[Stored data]

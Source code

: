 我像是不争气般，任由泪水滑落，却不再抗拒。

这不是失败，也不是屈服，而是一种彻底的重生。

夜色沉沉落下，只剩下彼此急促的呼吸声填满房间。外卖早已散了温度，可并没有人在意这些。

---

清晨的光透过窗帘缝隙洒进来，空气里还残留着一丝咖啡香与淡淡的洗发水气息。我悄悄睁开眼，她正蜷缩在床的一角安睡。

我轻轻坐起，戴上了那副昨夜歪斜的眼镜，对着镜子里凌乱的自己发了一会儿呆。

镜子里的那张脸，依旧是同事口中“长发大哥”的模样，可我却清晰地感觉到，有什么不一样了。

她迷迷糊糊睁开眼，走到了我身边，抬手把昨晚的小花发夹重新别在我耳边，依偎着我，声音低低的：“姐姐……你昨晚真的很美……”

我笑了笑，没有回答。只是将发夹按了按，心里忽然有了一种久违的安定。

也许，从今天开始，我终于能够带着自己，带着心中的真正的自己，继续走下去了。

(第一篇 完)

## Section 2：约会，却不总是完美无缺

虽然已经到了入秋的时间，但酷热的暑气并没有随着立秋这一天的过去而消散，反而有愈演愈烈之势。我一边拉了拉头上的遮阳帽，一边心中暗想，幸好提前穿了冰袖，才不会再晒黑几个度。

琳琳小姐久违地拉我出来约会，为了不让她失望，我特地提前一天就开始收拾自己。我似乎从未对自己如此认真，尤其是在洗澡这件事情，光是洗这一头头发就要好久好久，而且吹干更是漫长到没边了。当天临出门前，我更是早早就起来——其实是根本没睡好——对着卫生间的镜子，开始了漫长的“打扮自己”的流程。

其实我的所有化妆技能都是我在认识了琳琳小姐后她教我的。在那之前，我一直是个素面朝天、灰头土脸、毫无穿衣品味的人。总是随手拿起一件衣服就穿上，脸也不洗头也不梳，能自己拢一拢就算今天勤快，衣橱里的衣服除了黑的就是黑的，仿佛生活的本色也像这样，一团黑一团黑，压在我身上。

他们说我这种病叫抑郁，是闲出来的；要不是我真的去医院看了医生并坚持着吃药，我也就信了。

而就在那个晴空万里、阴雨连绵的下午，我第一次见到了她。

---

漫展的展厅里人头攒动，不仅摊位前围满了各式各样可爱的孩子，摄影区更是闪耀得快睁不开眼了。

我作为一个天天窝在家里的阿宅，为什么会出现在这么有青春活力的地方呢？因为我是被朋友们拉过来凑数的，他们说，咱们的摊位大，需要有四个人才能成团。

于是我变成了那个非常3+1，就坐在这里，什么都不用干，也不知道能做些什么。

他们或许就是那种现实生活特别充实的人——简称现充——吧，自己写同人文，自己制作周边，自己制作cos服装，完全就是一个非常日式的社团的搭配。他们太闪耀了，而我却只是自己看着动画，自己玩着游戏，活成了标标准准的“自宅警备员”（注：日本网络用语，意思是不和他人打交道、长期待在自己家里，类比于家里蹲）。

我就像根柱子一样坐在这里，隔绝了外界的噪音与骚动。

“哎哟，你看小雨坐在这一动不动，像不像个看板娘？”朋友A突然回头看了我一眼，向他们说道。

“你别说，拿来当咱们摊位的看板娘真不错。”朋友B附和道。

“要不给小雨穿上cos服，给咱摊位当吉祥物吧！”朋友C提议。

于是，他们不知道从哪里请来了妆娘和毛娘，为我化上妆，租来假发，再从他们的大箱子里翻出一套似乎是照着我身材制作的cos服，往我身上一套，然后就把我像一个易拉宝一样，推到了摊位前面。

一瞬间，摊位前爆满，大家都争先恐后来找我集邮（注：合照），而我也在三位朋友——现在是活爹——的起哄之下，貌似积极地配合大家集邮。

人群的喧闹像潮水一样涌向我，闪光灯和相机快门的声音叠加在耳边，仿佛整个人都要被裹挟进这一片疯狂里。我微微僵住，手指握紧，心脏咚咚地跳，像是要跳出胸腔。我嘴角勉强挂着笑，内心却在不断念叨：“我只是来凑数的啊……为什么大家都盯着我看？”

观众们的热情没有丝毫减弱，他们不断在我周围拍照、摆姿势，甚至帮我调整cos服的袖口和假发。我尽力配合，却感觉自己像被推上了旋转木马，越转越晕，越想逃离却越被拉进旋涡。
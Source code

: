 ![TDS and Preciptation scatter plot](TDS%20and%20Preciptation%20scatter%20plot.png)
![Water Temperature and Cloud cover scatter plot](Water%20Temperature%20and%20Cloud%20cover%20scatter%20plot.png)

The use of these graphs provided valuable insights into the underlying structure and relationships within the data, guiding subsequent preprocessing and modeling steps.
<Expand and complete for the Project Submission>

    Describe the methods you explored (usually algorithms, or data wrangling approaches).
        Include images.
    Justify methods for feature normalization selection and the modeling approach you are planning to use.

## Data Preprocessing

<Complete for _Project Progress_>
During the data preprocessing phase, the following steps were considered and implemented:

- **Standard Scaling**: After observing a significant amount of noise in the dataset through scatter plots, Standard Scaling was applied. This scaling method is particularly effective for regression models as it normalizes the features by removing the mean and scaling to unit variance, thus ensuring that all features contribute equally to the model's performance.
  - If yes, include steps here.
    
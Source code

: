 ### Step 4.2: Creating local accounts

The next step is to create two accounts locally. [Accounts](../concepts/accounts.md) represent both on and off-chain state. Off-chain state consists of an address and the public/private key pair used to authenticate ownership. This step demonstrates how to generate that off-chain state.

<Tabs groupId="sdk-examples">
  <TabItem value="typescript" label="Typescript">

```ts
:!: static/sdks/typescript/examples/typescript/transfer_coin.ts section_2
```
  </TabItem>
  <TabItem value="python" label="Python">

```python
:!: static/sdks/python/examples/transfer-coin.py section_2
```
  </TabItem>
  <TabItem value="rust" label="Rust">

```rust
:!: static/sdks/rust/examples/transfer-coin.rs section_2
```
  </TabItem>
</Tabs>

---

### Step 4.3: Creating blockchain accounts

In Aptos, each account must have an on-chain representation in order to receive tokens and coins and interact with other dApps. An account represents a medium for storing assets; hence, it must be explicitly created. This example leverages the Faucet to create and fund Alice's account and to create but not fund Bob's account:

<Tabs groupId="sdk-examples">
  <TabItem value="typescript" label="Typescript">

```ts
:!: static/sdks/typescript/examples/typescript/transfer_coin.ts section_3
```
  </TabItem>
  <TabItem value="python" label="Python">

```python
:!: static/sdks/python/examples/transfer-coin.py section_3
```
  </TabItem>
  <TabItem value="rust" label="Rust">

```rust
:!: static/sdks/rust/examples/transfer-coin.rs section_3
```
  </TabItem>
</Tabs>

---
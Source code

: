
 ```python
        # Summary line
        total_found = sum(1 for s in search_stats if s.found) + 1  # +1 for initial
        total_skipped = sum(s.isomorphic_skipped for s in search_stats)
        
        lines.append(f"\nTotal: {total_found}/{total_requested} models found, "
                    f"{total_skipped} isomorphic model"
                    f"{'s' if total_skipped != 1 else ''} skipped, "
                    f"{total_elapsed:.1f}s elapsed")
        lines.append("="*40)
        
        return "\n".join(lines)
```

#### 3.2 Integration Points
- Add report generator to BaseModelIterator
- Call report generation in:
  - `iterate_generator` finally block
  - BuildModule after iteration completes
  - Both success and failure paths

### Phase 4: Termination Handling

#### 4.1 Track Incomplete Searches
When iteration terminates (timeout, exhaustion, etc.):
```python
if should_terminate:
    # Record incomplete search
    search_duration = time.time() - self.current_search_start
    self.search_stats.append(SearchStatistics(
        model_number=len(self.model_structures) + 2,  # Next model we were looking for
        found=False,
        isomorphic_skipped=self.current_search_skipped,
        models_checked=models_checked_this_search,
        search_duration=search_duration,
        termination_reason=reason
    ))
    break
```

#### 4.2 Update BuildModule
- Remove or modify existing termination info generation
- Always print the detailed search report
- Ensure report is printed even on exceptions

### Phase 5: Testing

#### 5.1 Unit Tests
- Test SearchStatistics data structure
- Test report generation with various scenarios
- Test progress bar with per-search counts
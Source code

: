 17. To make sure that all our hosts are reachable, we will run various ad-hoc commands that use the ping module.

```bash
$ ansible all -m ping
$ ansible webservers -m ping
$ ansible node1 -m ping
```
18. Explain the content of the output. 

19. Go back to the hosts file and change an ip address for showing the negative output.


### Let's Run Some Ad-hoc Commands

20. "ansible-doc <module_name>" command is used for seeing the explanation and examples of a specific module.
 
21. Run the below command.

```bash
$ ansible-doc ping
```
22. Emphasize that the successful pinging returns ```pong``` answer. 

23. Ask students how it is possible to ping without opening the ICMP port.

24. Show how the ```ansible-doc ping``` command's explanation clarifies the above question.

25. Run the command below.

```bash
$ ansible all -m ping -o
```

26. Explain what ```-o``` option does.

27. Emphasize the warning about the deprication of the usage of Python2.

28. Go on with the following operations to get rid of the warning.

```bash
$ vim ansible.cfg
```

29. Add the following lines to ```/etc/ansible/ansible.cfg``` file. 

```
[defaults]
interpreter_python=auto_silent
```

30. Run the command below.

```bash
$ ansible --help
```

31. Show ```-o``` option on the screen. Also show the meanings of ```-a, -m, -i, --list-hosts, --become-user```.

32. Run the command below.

### Aim of the task
Start with the line above that contains "<Expand and complete" and stop after the line that contains "- **Standard Scaling**: After". Output those lines exactly, and only those.

### Reply
<Expand and complete for the Project Submission>

    Describe the methods you explored (usually algorithms, or data wrangling approaches).
        Include images.
    Justify methods for feature normalization selection and the modeling approach you are planning to use.

## Data Preprocessing

<Complete for _Project Progress_>
During the data preprocessing phase, the following steps were considered and implemented:

- **Standard Scaling**: After observing a significant amount of noise in the dataset through scatter plots, Standard Scaling was applied. This scaling method is particularly effective for regression models as it normalizes the features by removing the mean and scaling to unit variance, thus ensuring that all features contribute equally to the model's performance.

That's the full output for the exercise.